SO! I have a box of bells, actually 2, the first box has 40 bells, the second one has… about 60 (maybe less) they were loaned to me to record and do whatever with them and then we gotta give back as they seem to be fancy and will be sold
i need help on what to do with them
here’s the details.
final bell count: aprox 100
useable bell count: currently 56, might be less
the gold sets have repeated bells but they sound different in pitch
the random assortment had a bunch of useless ones that just sounded like random metal so they were discarded.
box #1 is an assortment of random bells with no apparent relation to each other, no discernible pitch on plenty of these and a toooon of overtones all over the place.
box #2 are all gold bells of all range of sizes all carved to look like maidens in big fluffy dresses, so far i cant find any pitch to them although the size of each does make a slight difference they are obviously not musical bells so no scale to be found.
what can i do with this? - its obviously gonna be turned into an instrument but… how to approach it? what kind of nonsense can i get out of this?
frequency range there’s nothing below 1k, and most of the rest live in the range of 2khz to 14khz
Hi Jay, maybe look back at Christian’s video and deconstruct some of those overtones and enter the rabbit hole! Some kind of bell harmonium on its way to Audio Inc/ Piano Book I guess!
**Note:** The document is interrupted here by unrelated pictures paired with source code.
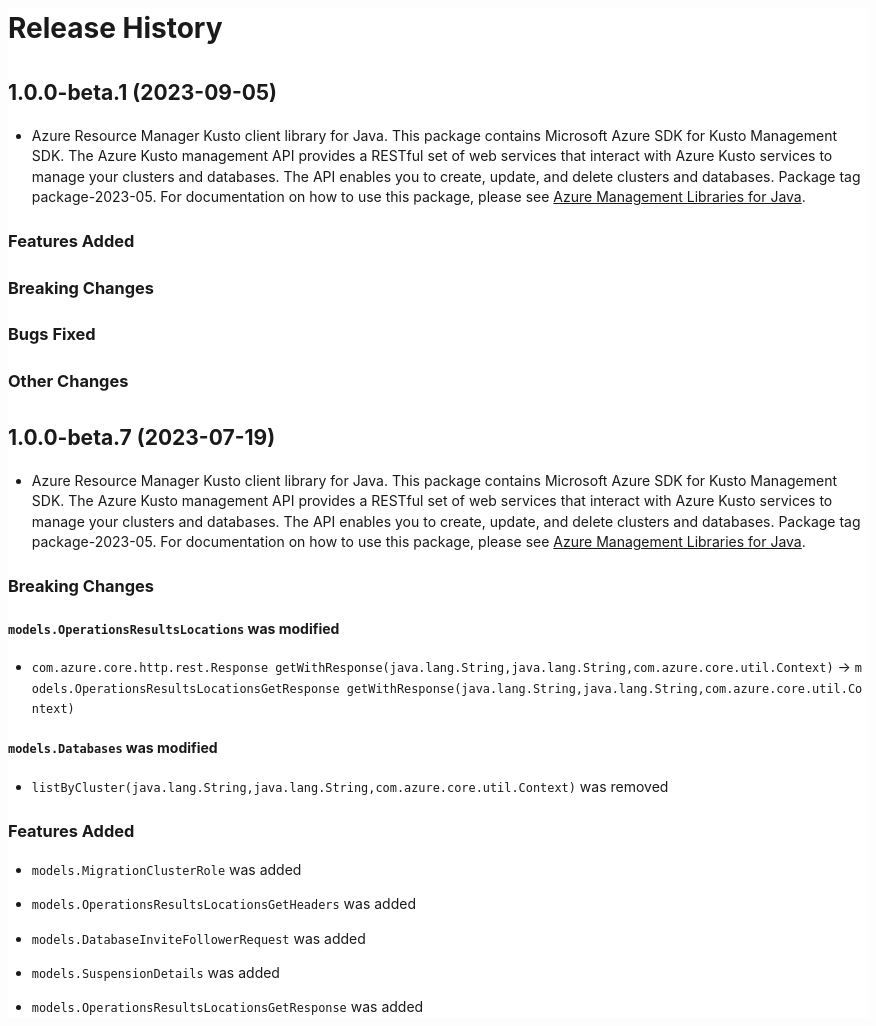 # Release History

## 1.0.0-beta.1 (2023-09-05)

- Azure Resource Manager Kusto client library for Java. This package contains Microsoft Azure SDK for Kusto Management SDK. The Azure Kusto management API provides a RESTful set of web services that interact with Azure Kusto services to manage your clusters and databases. The API enables you to create, update, and delete clusters and databases. Package tag package-2023-05. For documentation on how to use this package, please see [Azure Management Libraries for Java](https://aka.ms/azsdk/java/mgmt).

### Features Added

### Breaking Changes

### Bugs Fixed

### Other Changes

## 1.0.0-beta.7 (2023-07-19)

- Azure Resource Manager Kusto client library for Java. This package contains Microsoft Azure SDK for Kusto Management SDK. The Azure Kusto management API provides a RESTful set of web services that interact with Azure Kusto services to manage your clusters and databases. The API enables you to create, update, and delete clusters and databases. Package tag package-2023-05. For documentation on how to use this package, please see [Azure Management Libraries for Java](https://aka.ms/azsdk/java/mgmt).

### Breaking Changes

#### `models.OperationsResultsLocations` was modified

* `com.azure.core.http.rest.Response getWithResponse(java.lang.String,java.lang.String,com.azure.core.util.Context)` -> `models.OperationsResultsLocationsGetResponse getWithResponse(java.lang.String,java.lang.String,com.azure.core.util.Context)`

#### `models.Databases` was modified

* `listByCluster(java.lang.String,java.lang.String,com.azure.core.util.Context)` was removed

### Features Added

* `models.MigrationClusterRole` was added

* `models.OperationsResultsLocationsGetHeaders` was added

* `models.DatabaseInviteFollowerRequest` was added

* `models.SuspensionDetails` was added

* `models.OperationsResultsLocationsGetResponse` was added
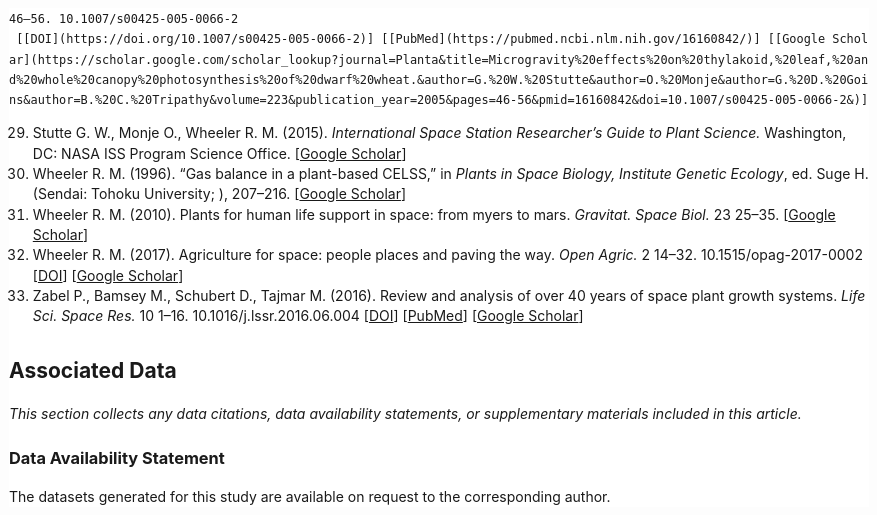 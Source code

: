     46–56. 10.1007/s00425-005-0066-2
     [[DOI](https://doi.org/10.1007/s00425-005-0066-2)] [[PubMed](https://pubmed.ncbi.nlm.nih.gov/16160842/)] [[Google Scholar](https://scholar.google.com/scholar_lookup?journal=Planta&title=Microgravity%20effects%20on%20thylakoid,%20leaf,%20and%20whole%20canopy%20photosynthesis%20of%20dwarf%20wheat.&author=G.%20W.%20Stutte&author=O.%20Monje&author=G.%20D.%20Goins&author=B.%20C.%20Tripathy&volume=223&publication_year=2005&pages=46-56&pmid=16160842&doi=10.1007/s00425-005-0066-2&)]
29. Stutte G. W., Monje O., Wheeler R. M. (2015). *International Space Station Researcher’s Guide to Plant Science.*
    Washington, DC: NASA ISS Program Science Office. [[Google Scholar](https://scholar.google.com/scholar_lookup?title=International%20Space%20Station%20Researcher%E2%80%99s%20Guide%20to%20Plant%20Science.&author=G.%20W.%20Stutte&author=O.%20Monje&author=R.%20M.%20Wheeler&publication_year=2015&)]
30. Wheeler R. M. (1996). “Gas balance in a plant-based CELSS,” in *Plants in Space Biology, Institute Genetic Ecology*, ed.
    Suge H. (Sendai: Tohoku University; ), 207–216. [[Google Scholar](https://scholar.google.com/scholar_lookup?title=Plants%20in%20Space%20Biology,%20Institute%20Genetic%20Ecology&author=R.%20M.%20Wheeler&publication_year=1996&)]
31. Wheeler R. M. (2010). Plants for human life support in space: from myers to mars.
    *Gravitat. Space Biol.*
    23
    25–35. [[Google Scholar](https://scholar.google.com/scholar_lookup?journal=Gravitat.%20Space%20Biol.&title=Plants%20for%20human%20life%20support%20in%20space:%20from%20myers%20to%20mars.&author=R.%20M.%20Wheeler&volume=23&publication_year=2010&pages=25-35&)]
32. Wheeler R. M. (2017). Agriculture for space: people places and paving the way.
    *Open Agric.*
    2
    14–32. 10.1515/opag-2017-0002 [[DOI](https://doi.org/10.1515/opag-2017-0002)] [[Google Scholar](https://scholar.google.com/scholar_lookup?journal=Open%20Agric.&title=Agriculture%20for%20space:%20people%20places%20and%20paving%20the%20way.&author=R.%20M.%20Wheeler&volume=2&publication_year=2017&pages=14-32&doi=10.1515/opag-2017-0002&)]
33. Zabel P., Bamsey M., Schubert D., Tajmar M. (2016). Review and analysis of over 40 years of space plant growth systems.
    *Life Sci. Space Res.*
    10
    1–16. 10.1016/j.lssr.2016.06.004
     [[DOI](https://doi.org/10.1016/j.lssr.2016.06.004)] [[PubMed](https://pubmed.ncbi.nlm.nih.gov/27662782/)] [[Google Scholar](https://scholar.google.com/scholar_lookup?journal=Life%20Sci.%20Space%20Res.&title=Review%20and%20analysis%20of%20over%2040%20years%20of%20space%20plant%20growth%20systems.&author=P.%20Zabel&author=M.%20Bamsey&author=D.%20Schubert&author=M.%20Tajmar&volume=10&publication_year=2016&pages=1-16&pmid=27662782&doi=10.1016/j.lssr.2016.06.004&)]

## Associated Data

*This section collects any data citations, data availability statements, or supplementary materials included in this article.*

### Data Availability Statement

The datasets generated for this study are available on request to the corresponding author.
How about an aleatoric bell library - long loops of unmeasured ringing and silence for each bell, with semi-randomised start points?
Maybe not terribly musical in itself, but could be a tool for inspiration. It would hopefully take effects well.
Possibly too much detail, but in DecentSampler, I think you could do this with multiple groups each playing the same sample from different start points, with a seqMode of either random or round_robin. I guess you’d need several groups to make it less obvious it was a single loop.
If this works, you could perhaps layer loops from multiple bells on a single key (or range of keys), maybe with some CC or velocity element to determine how many loops play?
That all sounds great, I don’t know about specific suggestions but if it was me maybe I’d just make sure they are all sampled to hell as much as possible with different mics and maybe spaces if you want, before you have to return them.
That way you can then sit back and take your time thinking what is to be done with them?
Also I’d take lots of pictures of some of the ornate details on them as that could look really lovely in a GUI.